I know it sounds funny but it isn't

I am 9 months preg and for last few months have barely slept cos of his snoring. obviously me being preg is not helping either but I just feel pure rage when I am laying there wide awake and look across to him fast asleep snoring his head off, oblivious, blissfully asleep when I could cry with lack of sleep

I poke him which stops it for a bit it goes quieter but then gradually just goes louder again

it used to be if he slept on his side it didn't happen but it happens all the time now. he has offered to sleep on the sofa so last few weeks he has, but that makes me sad

one of the reasons he split with his ex before me is that apparently she used to make him sleep on the sofa for months before they split up, but his story was that it was cos they weren't getting on hmm more like she was having the same problem as me !!

he is not fat but possibly slightly overweight which I don't think helps but wtf am I meant to say, I cant say anything sad

if its like this after the babys born its really gonna cause problems!!

help please sad

VanitasVanitatum Tue 08-Apr-14 13:39:36

Nytol nasal spray = amazing. Stopped my exes absurdly loud snoring straight away. Really worth a try, though of course doctors too.

croquet Tue 08-Apr-14 13:34:55

p.s. Experiment with him having no booze for an evening, might stop the snoring.

croquet Tue 08-Apr-14 13:34:35

Haven't read the rest of the posts, but trust me if you are annoyed now you will be livid when he snores and wakes the baby up in precious sleep-times.

Poke him in the ribs and tell him to sleep on his side?

Flyingducky Tue 08-Apr-14 12:49:56

Separate beds for us too. We are much nicer to each other and it doesn't affect intimacy at all, we just visit each other.

It actually improved our sex life.

The kids talk about mummy's room and relatives are a bit hmm when they visit but fuck it! works for us and have a happy marriage.

MrsWentworth Tue 08-Apr-14 10:21:12

Separate rooms have been our salvation. I was becoming ever more miserable, unslept and resentful of DH lying there snoring away merrily. In our old house, I moved to the spare room; when we moved house, we made it official and bought a house where we could both have our own rooms (which also has the good side effect that I can arrange mine how I like, and vice versa!)

It makes no difference to sex - in fact, the one thing that is a real sex-killer is being unslept and resenting your well-slept partner for it.

DH was a bit reluctant to make it official (I think he was afraid that it meant I'd gone off him) - but as we are still together, I think he's got over that. He is also quite glad that he can go to bed as late as he likes without waking me up...

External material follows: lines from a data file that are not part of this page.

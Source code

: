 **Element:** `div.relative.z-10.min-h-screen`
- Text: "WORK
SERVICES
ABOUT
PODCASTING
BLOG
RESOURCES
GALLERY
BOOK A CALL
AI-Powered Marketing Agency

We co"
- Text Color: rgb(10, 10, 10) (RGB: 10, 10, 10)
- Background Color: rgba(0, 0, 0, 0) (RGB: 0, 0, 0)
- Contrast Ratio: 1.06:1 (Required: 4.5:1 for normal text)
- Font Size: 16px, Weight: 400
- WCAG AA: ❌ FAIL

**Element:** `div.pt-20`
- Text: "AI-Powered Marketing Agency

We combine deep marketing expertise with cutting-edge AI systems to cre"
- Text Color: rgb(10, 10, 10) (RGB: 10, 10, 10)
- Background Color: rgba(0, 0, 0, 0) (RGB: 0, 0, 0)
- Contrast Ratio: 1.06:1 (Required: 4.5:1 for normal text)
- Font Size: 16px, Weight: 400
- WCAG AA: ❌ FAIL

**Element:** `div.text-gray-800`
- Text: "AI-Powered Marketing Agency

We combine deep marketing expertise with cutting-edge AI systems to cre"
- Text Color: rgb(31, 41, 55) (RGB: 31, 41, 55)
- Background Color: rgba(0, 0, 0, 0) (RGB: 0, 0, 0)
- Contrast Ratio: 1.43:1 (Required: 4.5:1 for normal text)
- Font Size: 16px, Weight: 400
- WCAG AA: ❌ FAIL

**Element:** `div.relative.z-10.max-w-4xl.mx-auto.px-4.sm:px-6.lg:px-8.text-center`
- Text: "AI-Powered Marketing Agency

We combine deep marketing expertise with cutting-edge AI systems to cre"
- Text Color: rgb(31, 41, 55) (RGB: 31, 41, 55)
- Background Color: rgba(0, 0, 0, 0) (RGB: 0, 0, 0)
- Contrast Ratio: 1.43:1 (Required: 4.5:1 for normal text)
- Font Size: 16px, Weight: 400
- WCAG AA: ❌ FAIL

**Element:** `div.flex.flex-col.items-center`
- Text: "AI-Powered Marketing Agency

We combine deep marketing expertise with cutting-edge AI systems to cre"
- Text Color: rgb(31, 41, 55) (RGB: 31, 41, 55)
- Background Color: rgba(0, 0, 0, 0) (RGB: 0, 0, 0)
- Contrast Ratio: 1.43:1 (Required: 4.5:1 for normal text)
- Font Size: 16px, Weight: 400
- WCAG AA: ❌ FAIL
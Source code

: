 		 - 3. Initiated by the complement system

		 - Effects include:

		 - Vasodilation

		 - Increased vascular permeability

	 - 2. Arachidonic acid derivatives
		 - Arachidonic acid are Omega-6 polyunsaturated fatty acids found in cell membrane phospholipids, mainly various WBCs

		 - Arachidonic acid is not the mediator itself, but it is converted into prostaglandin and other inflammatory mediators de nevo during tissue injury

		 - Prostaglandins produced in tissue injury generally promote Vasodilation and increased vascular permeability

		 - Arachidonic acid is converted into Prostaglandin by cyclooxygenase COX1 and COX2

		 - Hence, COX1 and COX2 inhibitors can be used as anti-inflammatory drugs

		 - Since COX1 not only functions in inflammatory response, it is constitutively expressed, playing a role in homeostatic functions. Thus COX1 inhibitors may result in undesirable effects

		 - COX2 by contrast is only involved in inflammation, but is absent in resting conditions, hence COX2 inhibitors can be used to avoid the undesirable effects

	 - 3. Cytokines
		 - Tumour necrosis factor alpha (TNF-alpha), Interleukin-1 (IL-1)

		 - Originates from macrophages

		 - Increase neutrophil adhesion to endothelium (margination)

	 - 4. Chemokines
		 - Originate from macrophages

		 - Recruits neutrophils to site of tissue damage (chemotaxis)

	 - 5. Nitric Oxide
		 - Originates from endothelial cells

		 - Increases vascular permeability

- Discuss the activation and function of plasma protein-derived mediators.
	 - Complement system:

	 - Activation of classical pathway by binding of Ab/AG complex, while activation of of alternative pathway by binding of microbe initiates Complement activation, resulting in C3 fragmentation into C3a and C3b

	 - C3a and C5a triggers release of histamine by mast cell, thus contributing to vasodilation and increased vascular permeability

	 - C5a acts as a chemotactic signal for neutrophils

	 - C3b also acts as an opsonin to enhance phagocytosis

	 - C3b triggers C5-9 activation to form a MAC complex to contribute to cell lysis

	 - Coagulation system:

maleview70 Tue 08-Apr-14 10:16:08

There is a lot to be said for not sleeping in the same bed.

When all you want is sleep, why do you have to have someone next to you?

I would do this if we had a spare room.

HopeClearwater Mon 07-Apr-14 23:49:29

Marking place, I've only solved this problem by separate bedrooms but desperately want my dc to have own rooms now. How my DH sleeps through the noise he makes is beyond me.

silverlight Mon 07-Apr-14 23:39:07

I'm lying here listening to my DW snoring, so I know how you feel OP. Has your DH tried Nytol Anti-snoring? It has some good reviews on the Boots web site.

sykadelic Sat 05-Apr-14 17:12:42

My husband and I are quite the pair. He has bad hearing and I snore. You'd think that means he slept great, no, my snoring IS that bad. Girls don't like to admit it because it's not "ladylike" but it's not my fault. It's something I have no control over (like having hazel eyes).

I was diagnosed with sleep apnea about 10 years ago but simply told to lose weight and have my tonsils removed. I was rediagnosed in October 2013 after my husband was spending more and more time on the couch... and it was meeting with that sleep doctor that made me cry.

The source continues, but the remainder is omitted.